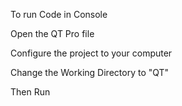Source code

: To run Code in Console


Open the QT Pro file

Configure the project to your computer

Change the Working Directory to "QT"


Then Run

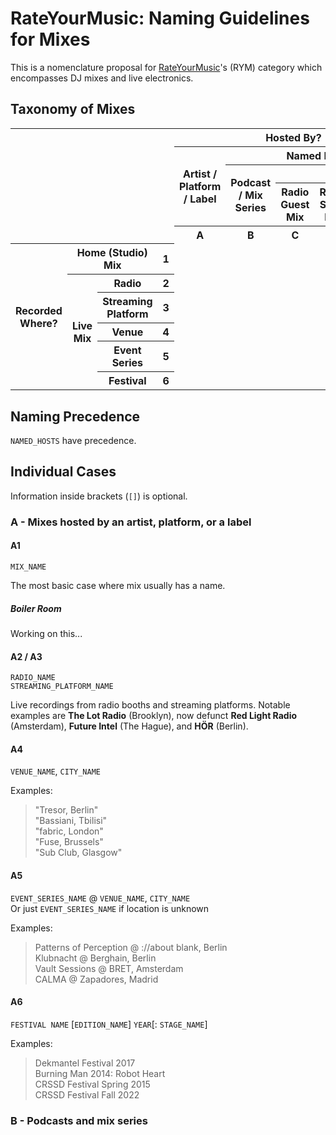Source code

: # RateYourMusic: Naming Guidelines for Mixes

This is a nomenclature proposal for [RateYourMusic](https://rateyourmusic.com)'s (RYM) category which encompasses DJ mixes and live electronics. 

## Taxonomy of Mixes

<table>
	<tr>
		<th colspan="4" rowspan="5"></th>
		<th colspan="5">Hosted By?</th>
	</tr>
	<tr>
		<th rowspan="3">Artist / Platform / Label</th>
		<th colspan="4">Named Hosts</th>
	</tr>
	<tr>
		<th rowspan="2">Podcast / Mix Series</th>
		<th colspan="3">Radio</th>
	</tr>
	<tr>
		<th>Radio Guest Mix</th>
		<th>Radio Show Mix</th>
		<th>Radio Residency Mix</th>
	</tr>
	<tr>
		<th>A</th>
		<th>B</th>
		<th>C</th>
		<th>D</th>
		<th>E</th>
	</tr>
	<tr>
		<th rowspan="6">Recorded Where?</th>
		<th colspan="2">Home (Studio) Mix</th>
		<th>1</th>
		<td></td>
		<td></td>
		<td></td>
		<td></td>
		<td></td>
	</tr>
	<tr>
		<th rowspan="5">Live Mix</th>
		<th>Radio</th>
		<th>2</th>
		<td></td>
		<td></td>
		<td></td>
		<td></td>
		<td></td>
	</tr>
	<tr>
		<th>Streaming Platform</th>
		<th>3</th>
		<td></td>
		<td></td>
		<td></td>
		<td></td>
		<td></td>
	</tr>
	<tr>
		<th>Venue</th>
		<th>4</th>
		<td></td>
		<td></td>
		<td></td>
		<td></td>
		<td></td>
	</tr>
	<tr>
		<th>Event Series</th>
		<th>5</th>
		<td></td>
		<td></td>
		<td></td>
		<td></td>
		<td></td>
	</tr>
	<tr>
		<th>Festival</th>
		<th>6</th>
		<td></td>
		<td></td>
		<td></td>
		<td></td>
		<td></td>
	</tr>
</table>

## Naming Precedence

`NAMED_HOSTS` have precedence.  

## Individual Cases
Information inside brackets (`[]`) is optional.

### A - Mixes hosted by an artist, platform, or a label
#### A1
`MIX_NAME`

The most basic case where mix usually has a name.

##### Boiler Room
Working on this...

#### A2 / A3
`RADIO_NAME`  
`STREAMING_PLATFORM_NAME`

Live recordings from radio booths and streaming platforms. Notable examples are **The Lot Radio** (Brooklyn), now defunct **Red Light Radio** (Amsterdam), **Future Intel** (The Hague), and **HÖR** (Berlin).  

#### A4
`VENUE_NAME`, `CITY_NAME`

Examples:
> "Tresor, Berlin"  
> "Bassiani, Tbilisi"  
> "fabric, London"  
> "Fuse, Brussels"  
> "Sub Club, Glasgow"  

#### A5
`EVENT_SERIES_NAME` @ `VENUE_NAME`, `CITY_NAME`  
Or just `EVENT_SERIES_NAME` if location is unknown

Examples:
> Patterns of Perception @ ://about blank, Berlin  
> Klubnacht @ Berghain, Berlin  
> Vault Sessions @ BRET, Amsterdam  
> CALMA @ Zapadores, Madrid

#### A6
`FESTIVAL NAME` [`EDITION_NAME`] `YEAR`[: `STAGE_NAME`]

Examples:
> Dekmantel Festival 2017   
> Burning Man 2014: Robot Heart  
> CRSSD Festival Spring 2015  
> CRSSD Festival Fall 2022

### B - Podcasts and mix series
==
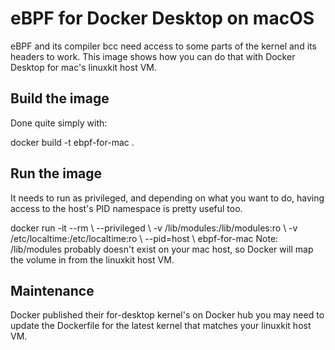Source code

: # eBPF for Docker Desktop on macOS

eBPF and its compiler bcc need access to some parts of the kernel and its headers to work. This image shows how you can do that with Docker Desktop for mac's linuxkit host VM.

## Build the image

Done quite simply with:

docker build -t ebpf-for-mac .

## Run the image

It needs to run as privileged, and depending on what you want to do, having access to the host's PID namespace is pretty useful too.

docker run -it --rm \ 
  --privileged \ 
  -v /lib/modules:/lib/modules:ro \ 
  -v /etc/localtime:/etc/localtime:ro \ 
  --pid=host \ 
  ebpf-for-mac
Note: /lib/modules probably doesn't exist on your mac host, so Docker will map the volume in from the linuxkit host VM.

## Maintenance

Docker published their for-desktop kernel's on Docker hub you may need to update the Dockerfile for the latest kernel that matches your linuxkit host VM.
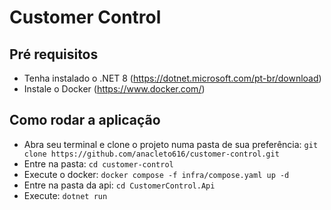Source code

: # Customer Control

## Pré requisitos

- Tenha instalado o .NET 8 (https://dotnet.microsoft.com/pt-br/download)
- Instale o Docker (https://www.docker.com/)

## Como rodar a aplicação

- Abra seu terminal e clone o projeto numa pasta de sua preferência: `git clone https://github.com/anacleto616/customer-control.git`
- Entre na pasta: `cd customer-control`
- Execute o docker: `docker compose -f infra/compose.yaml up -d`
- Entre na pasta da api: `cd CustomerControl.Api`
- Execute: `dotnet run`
* * *
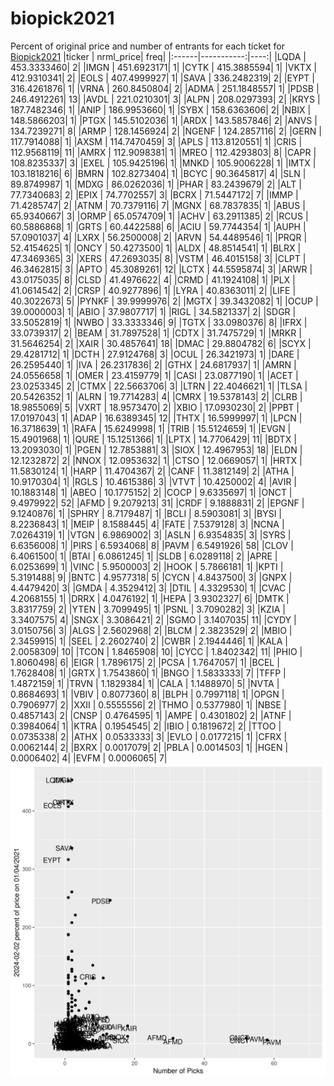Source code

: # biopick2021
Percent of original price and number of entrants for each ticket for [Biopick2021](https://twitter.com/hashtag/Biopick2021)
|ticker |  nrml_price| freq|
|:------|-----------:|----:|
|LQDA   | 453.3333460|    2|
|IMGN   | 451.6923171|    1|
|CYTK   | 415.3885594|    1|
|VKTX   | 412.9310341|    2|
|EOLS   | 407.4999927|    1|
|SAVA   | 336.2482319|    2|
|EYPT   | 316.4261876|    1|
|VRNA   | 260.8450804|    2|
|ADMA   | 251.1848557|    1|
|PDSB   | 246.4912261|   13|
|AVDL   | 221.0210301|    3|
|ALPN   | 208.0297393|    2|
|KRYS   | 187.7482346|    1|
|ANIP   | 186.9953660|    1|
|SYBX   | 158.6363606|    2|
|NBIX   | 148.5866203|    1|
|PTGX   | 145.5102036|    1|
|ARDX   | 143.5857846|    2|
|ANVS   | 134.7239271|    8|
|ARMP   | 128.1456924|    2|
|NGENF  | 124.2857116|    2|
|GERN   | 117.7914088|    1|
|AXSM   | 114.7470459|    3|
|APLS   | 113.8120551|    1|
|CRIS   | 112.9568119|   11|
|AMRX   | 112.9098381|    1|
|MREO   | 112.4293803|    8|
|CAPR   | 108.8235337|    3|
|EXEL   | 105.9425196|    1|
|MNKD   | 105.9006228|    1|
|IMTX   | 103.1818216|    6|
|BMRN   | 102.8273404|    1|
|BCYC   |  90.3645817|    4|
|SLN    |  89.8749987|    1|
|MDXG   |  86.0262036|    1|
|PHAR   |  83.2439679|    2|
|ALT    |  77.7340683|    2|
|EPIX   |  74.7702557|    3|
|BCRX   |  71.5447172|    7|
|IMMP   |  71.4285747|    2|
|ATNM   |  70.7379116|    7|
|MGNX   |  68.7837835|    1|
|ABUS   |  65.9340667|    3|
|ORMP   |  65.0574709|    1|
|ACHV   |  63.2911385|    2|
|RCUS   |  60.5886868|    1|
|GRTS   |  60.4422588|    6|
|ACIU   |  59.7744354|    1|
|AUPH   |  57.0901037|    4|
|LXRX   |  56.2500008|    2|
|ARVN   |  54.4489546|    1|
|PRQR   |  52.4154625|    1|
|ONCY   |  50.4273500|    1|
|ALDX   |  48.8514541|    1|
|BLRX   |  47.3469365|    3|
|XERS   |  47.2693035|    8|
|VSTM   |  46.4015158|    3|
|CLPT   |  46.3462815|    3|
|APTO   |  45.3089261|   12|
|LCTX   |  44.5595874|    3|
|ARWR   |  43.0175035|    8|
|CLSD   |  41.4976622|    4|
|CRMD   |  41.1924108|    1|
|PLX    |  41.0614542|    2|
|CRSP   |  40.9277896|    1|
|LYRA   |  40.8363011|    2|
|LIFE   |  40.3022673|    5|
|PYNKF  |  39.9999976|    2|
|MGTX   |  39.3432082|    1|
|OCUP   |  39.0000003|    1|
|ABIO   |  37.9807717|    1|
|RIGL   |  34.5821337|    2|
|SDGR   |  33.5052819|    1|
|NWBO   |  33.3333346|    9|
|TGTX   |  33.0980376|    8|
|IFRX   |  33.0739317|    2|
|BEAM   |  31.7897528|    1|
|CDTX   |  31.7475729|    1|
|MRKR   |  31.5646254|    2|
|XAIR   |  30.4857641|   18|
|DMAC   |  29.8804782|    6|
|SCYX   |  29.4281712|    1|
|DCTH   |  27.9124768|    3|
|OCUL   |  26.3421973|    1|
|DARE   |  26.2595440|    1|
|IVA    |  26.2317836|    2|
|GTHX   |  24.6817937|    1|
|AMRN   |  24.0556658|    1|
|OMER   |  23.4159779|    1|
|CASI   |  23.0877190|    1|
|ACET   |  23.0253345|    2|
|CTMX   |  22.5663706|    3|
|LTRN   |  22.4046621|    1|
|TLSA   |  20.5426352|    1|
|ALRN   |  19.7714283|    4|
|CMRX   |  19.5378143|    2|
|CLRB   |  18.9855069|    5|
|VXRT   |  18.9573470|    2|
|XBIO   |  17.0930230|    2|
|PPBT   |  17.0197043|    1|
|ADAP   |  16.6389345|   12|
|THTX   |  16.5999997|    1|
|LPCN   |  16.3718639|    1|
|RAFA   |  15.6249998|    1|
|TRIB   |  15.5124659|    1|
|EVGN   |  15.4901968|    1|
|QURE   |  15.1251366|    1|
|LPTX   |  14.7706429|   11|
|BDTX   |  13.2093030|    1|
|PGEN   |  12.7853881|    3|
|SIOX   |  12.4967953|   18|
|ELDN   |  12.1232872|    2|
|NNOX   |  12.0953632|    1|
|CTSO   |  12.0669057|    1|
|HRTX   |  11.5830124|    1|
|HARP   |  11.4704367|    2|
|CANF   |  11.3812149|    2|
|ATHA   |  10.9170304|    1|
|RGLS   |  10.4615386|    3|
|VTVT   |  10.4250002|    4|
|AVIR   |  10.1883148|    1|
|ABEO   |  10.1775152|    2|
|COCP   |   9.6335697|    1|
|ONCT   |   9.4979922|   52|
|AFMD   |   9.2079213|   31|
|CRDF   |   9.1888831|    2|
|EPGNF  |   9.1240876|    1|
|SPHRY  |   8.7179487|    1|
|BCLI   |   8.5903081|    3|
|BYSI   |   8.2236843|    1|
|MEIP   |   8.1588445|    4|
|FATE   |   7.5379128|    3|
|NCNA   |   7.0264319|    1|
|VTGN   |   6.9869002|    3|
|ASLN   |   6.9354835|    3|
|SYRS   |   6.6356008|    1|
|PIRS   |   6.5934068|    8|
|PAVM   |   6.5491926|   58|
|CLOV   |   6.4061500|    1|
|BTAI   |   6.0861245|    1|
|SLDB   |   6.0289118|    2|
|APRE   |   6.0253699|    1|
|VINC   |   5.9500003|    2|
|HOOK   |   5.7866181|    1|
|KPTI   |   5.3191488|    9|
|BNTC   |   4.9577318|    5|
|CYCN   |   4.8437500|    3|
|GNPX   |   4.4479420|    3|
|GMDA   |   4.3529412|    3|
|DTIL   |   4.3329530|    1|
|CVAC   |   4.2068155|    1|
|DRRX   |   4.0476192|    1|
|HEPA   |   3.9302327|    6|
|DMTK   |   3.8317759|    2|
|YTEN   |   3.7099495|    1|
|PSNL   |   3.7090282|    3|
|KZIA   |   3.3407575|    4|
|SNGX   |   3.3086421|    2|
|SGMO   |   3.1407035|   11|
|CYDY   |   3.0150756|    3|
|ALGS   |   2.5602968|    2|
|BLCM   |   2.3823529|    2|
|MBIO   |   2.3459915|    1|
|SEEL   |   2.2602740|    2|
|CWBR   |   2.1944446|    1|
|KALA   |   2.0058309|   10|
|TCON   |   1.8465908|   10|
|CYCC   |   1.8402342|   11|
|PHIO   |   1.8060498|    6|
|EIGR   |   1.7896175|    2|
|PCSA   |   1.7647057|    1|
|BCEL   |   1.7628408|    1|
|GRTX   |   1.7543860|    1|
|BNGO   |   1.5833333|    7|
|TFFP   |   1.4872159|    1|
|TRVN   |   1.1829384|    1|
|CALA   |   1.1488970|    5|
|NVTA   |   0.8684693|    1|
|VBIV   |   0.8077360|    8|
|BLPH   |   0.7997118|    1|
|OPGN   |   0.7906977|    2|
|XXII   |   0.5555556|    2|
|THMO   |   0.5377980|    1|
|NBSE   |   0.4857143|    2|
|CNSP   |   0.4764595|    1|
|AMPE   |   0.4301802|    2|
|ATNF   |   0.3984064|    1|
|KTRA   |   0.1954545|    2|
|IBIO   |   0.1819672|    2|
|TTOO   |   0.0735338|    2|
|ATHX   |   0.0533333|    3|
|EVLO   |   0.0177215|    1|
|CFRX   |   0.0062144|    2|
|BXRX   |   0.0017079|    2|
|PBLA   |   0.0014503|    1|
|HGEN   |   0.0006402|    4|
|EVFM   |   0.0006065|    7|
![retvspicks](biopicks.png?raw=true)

To do:
Please give back exactly the lines of this listing beginning at the line with "## Naming Precedence" and ending with the line with "### B - Podcasts and mix series", both included, and nothing else.

Result of this exercise:
## Naming Precedence

`NAMED_HOSTS` have precedence.  

## Individual Cases
Information inside brackets (`[]`) is optional.

### A - Mixes hosted by an artist, platform, or a label
#### A1
`MIX_NAME`

The most basic case where mix usually has a name.

##### Boiler Room
Working on this...

#### A2 / A3
`RADIO_NAME`  
`STREAMING_PLATFORM_NAME`

Live recordings from radio booths and streaming platforms. Notable examples are **The Lot Radio** (Brooklyn), now defunct **Red Light Radio** (Amsterdam), **Future Intel** (The Hague), and **HÖR** (Berlin).  

#### A4
`VENUE_NAME`, `CITY_NAME`

Examples:
> "Tresor, Berlin"  
> "Bassiani, Tbilisi"  
> "fabric, London"  
> "Fuse, Brussels"  
> "Sub Club, Glasgow"  

#### A5
`EVENT_SERIES_NAME` @ `VENUE_NAME`, `CITY_NAME`  
Or just `EVENT_SERIES_NAME` if location is unknown

Examples:
> Patterns of Perception @ ://about blank, Berlin  
> Klubnacht @ Berghain, Berlin  
> Vault Sessions @ BRET, Amsterdam  
> CALMA @ Zapadores, Madrid

#### A6
`FESTIVAL NAME` [`EDITION_NAME`] `YEAR`[: `STAGE_NAME`]

Examples:
> Dekmantel Festival 2017   
> Burning Man 2014: Robot Heart  
> CRSSD Festival Spring 2015  
> CRSSD Festival Fall 2022

### B - Podcasts and mix series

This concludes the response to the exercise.